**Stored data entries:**
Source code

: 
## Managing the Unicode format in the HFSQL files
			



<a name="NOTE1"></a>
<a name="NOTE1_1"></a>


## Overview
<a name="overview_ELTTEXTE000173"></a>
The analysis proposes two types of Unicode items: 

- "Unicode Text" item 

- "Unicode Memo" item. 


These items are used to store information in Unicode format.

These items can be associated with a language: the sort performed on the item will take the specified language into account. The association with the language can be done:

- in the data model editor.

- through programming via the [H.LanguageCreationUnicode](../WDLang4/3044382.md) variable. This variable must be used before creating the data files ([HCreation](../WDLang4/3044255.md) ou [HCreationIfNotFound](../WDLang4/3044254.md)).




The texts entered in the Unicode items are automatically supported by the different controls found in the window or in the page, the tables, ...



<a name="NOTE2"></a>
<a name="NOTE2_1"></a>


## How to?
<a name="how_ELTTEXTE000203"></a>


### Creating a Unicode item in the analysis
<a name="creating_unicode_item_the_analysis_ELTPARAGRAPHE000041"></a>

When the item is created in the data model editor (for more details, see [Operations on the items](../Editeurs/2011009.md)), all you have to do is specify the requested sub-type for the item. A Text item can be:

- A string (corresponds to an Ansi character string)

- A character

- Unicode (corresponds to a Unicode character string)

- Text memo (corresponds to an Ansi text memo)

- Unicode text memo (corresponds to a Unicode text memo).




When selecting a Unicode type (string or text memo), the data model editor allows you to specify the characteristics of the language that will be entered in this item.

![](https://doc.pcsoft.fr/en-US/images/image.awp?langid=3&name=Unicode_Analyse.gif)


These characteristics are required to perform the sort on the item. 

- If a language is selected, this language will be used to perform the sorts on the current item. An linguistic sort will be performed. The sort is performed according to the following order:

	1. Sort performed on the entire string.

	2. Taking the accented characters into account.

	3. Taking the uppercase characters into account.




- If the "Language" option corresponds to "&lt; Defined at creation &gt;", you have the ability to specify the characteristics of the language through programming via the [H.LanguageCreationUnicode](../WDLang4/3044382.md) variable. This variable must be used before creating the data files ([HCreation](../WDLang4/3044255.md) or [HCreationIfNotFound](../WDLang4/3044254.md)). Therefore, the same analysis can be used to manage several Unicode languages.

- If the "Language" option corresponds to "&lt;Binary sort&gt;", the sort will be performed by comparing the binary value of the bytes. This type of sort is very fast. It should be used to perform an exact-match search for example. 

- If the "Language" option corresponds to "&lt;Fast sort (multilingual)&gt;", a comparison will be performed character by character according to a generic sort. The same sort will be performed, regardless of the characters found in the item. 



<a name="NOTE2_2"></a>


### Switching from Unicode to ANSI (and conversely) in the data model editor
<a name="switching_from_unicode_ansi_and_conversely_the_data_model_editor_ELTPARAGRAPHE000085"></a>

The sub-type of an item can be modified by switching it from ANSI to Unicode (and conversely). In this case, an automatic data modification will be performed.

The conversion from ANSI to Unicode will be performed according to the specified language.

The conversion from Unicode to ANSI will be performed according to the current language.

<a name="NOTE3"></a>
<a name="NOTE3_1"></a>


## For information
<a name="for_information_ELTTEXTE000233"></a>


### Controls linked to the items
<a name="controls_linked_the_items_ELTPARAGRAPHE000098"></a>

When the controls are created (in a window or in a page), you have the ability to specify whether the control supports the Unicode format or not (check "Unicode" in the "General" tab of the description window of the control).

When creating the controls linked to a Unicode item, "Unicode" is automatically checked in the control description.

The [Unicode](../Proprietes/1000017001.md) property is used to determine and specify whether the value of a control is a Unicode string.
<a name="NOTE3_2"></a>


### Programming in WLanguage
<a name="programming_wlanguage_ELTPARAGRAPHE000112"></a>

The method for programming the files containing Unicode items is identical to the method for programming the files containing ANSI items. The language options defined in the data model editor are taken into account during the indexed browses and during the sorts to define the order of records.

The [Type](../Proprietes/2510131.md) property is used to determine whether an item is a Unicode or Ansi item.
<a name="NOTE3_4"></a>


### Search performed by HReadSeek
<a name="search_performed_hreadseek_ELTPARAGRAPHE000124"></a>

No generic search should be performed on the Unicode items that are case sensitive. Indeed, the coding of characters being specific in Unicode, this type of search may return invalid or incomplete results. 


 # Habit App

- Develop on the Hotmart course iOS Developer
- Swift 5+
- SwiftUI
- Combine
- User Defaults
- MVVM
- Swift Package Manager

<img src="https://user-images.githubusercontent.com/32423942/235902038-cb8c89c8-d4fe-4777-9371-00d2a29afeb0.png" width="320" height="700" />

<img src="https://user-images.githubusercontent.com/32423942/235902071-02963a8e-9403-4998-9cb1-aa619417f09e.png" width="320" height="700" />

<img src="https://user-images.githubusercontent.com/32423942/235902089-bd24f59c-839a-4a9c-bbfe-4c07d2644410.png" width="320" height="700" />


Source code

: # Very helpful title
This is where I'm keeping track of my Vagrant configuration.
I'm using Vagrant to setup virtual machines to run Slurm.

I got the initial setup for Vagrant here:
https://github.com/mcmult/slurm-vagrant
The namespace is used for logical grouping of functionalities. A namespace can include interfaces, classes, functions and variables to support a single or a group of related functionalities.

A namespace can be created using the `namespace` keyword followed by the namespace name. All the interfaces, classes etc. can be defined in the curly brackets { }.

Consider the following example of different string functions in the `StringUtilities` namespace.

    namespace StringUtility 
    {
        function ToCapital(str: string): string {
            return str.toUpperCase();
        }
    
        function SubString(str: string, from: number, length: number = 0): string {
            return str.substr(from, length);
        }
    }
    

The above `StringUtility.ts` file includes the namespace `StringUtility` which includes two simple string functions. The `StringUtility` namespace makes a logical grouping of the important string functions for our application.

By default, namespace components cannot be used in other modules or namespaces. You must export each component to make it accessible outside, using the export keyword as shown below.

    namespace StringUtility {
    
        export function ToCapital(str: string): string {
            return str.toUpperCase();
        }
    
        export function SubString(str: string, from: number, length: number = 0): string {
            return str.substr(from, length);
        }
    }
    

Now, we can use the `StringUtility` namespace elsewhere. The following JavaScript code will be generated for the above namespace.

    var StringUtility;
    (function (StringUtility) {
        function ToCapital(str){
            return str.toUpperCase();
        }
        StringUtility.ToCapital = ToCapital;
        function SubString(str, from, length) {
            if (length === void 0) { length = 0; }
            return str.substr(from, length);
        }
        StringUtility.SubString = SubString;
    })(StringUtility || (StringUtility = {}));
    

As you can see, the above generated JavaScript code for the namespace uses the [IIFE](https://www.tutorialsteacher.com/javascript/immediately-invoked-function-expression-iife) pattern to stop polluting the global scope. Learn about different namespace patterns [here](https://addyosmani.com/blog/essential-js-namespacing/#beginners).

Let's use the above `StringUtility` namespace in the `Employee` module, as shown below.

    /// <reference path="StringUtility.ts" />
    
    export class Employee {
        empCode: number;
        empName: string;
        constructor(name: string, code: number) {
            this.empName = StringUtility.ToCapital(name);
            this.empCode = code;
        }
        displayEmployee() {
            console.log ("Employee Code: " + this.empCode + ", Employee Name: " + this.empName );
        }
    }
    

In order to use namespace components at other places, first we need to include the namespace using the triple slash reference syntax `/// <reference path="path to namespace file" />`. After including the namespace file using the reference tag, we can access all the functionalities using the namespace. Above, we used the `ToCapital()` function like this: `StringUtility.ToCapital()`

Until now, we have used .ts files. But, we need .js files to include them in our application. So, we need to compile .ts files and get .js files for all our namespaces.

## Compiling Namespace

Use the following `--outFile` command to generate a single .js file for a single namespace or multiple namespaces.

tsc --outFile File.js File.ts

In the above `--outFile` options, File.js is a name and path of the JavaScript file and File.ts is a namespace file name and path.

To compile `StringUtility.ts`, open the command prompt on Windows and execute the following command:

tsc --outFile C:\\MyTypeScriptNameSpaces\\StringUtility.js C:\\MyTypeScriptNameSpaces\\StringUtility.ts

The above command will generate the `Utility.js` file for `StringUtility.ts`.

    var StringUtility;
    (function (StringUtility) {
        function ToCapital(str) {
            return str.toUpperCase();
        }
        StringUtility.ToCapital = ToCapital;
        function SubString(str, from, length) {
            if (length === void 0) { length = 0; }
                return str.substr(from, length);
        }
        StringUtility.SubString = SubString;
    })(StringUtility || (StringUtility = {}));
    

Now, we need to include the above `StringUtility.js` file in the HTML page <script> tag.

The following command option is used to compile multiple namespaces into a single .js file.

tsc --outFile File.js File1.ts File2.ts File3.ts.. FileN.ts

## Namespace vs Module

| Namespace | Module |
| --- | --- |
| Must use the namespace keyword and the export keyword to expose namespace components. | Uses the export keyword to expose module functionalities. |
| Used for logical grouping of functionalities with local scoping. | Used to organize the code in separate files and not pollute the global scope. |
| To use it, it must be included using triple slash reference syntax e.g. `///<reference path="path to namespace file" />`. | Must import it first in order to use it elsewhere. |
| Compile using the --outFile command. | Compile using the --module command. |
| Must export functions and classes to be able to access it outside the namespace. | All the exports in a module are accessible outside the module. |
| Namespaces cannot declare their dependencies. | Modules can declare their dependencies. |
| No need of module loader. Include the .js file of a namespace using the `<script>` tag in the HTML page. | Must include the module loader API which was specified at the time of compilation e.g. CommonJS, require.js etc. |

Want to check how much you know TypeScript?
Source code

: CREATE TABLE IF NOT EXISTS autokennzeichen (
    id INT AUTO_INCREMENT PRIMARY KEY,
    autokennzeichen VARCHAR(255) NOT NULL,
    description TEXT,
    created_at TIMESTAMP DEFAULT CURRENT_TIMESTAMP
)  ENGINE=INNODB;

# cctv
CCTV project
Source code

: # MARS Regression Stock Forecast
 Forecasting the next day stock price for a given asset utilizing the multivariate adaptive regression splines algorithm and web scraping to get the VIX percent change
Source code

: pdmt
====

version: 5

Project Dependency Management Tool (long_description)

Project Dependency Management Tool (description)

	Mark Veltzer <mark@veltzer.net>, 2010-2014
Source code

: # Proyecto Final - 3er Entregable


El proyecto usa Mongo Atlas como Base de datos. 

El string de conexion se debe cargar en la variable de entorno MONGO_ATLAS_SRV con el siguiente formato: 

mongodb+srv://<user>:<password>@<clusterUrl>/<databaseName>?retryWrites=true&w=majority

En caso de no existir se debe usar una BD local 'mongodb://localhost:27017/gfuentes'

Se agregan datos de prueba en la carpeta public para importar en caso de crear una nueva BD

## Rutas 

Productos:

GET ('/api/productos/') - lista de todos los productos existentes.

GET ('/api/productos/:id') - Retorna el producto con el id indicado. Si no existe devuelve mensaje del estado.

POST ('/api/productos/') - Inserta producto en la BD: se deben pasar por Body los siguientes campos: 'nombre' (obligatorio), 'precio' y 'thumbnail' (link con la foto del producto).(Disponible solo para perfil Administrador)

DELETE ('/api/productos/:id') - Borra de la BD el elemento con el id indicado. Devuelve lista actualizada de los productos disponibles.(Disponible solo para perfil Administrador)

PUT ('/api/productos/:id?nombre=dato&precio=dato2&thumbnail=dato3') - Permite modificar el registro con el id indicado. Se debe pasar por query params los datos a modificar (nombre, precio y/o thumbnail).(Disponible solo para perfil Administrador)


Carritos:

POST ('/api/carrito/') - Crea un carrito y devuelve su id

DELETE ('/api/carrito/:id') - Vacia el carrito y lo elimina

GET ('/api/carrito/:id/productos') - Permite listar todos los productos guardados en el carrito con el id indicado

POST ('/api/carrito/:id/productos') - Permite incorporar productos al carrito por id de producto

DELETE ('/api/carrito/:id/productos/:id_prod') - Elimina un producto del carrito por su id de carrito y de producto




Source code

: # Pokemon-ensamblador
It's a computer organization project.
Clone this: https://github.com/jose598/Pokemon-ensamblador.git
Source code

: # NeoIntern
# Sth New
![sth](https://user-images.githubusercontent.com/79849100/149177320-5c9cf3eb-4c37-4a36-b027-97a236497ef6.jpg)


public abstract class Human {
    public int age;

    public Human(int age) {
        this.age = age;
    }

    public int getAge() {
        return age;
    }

**PROBLEM TO WORK ON:**
Within the data above, the span starting at the line containing "These items are" and ending at the line containing "3. Taking the" is to be retyped exactly, with no other lines.

**EXERCISE SOLUTION:**
These items are used to store information in Unicode format.

These items can be associated with a language: the sort performed on the item will take the specified language into account. The association with the language can be done:

- in the data model editor.

- through programming via the [H.LanguageCreationUnicode](../WDLang4/3044382.md) variable. This variable must be used before creating the data files ([HCreation](../WDLang4/3044255.md) ou [HCreationIfNotFound](../WDLang4/3044254.md)).




The texts entered in the Unicode items are automatically supported by the different controls found in the window or in the page, the tables, ...



<a name="NOTE2"></a>
<a name="NOTE2_1"></a>


## How to?
<a name="how_ELTTEXTE000203"></a>


### Creating a Unicode item in the analysis
<a name="creating_unicode_item_the_analysis_ELTPARAGRAPHE000041"></a>

When the item is created in the data model editor (for more details, see [Operations on the items](../Editeurs/2011009.md)), all you have to do is specify the requested sub-type for the item. A Text item can be:

- A string (corresponds to an Ansi character string)

- A character

- Unicode (corresponds to a Unicode character string)

- Text memo (corresponds to an Ansi text memo)

- Unicode text memo (corresponds to a Unicode text memo).




When selecting a Unicode type (string or text memo), the data model editor allows you to specify the characteristics of the language that will be entered in this item.

![](https://doc.pcsoft.fr/en-US/images/image.awp?langid=3&name=Unicode_Analyse.gif)


These characteristics are required to perform the sort on the item. 

- If a language is selected, this language will be used to perform the sorts on the current item. An linguistic sort will be performed. The sort is performed according to the following order:

	1. Sort performed on the entire string.

	2. Taking the accented characters into account.

	3. Taking the uppercase characters into account.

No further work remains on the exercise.